### Task requirements
Exactly the lines from the first line of the records to the line holding "### Say you" should be duplicated, and nothing more; pictures stay out.
########################################
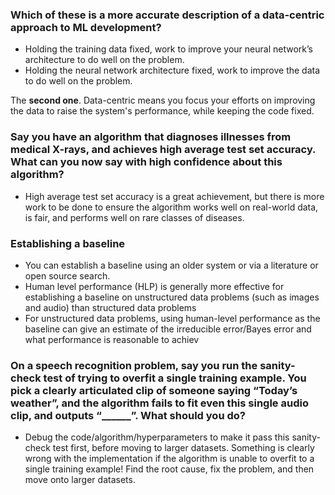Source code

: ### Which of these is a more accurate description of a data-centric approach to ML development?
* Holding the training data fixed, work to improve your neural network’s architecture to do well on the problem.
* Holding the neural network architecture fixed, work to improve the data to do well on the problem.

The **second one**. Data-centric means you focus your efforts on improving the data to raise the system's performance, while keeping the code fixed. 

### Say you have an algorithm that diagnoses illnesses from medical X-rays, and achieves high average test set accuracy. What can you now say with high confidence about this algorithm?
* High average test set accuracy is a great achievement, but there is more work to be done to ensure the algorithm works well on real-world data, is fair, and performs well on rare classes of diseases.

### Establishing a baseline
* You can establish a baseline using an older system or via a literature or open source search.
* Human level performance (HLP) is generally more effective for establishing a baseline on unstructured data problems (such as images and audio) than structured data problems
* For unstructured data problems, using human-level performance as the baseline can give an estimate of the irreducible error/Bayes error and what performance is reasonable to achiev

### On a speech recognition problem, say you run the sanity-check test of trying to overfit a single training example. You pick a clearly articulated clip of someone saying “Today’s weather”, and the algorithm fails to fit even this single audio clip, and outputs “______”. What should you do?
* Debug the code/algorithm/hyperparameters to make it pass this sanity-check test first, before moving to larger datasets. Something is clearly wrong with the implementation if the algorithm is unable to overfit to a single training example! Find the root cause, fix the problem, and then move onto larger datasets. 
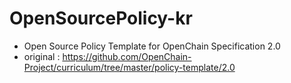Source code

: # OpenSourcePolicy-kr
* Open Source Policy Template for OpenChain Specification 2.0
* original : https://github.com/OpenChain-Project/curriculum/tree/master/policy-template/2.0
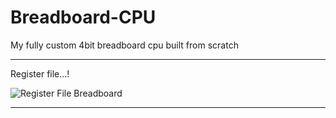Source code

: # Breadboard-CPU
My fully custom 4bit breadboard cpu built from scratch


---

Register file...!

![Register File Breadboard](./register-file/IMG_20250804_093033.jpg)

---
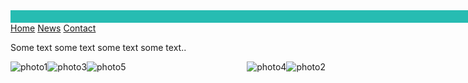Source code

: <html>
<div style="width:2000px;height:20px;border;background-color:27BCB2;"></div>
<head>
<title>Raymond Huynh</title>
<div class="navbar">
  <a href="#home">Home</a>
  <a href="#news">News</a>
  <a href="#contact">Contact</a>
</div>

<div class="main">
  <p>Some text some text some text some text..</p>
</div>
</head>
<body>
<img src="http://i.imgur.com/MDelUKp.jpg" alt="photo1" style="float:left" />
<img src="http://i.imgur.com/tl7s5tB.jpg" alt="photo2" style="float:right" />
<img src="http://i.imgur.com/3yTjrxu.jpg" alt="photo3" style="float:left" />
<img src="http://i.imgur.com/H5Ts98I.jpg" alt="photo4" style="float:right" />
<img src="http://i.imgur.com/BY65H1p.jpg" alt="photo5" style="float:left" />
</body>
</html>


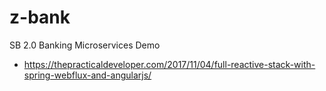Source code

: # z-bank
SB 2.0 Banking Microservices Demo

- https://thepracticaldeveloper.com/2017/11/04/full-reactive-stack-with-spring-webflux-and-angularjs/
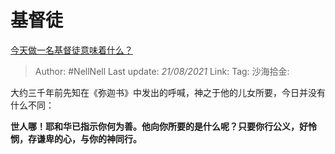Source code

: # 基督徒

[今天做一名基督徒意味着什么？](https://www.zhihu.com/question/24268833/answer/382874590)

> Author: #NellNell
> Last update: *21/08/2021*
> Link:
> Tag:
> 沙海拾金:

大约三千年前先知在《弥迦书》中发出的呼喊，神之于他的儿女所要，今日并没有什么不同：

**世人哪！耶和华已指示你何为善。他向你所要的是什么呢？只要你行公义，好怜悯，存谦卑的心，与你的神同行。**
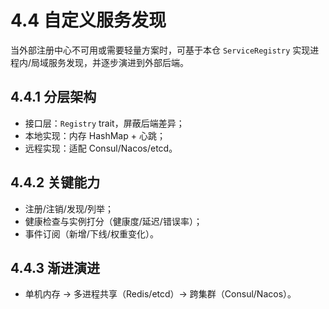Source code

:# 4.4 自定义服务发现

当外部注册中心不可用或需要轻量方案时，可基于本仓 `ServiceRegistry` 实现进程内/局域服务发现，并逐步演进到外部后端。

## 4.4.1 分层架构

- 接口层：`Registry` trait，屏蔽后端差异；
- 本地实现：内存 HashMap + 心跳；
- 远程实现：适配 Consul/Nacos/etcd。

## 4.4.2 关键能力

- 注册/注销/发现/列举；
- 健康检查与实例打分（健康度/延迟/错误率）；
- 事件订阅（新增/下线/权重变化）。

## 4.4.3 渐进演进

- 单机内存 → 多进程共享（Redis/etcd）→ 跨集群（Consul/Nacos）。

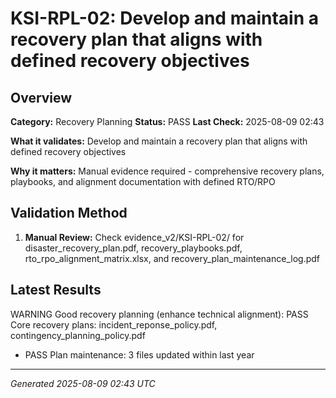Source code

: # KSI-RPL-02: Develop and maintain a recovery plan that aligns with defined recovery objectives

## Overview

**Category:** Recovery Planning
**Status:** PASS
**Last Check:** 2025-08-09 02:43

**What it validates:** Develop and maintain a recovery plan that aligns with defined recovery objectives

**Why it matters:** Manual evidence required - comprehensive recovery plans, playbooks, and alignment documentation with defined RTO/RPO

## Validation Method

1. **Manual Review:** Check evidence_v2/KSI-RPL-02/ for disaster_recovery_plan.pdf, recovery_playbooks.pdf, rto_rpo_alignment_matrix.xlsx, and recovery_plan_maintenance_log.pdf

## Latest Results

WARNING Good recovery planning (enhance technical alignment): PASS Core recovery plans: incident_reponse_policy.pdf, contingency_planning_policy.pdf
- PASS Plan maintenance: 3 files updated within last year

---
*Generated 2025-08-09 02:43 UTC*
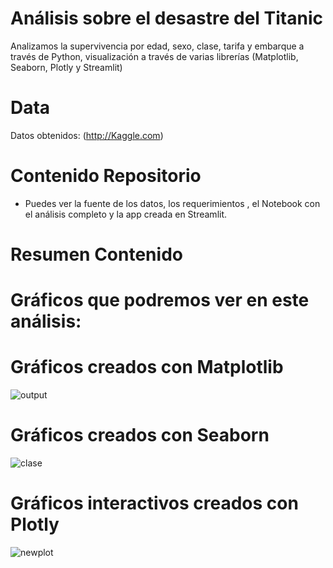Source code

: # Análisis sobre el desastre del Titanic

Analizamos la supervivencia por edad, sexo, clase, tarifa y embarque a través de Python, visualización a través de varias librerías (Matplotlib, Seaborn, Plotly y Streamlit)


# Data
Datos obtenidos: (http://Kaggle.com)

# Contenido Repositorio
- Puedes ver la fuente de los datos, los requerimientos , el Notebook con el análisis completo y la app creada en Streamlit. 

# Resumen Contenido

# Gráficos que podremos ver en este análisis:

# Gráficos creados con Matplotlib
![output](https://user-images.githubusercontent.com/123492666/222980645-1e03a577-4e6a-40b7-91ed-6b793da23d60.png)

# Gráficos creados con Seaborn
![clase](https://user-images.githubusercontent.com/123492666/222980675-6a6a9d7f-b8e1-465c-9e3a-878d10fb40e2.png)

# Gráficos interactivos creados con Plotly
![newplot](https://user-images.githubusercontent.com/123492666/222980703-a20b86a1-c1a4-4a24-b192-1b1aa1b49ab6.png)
########################################
### Exercise solution
Source code

: ### Which of these is a more accurate description of a data-centric approach to ML development?
* Holding the training data fixed, work to improve your neural network’s architecture to do well on the problem.
* Holding the neural network architecture fixed, work to improve the data to do well on the problem.

The **second one**. Data-centric means you focus your efforts on improving the data to raise the system's performance, while keeping the code fixed. 

### Say you have an algorithm that diagnoses illnesses from medical X-rays, and achieves high average test set accuracy. What can you now say with high confidence about this algorithm?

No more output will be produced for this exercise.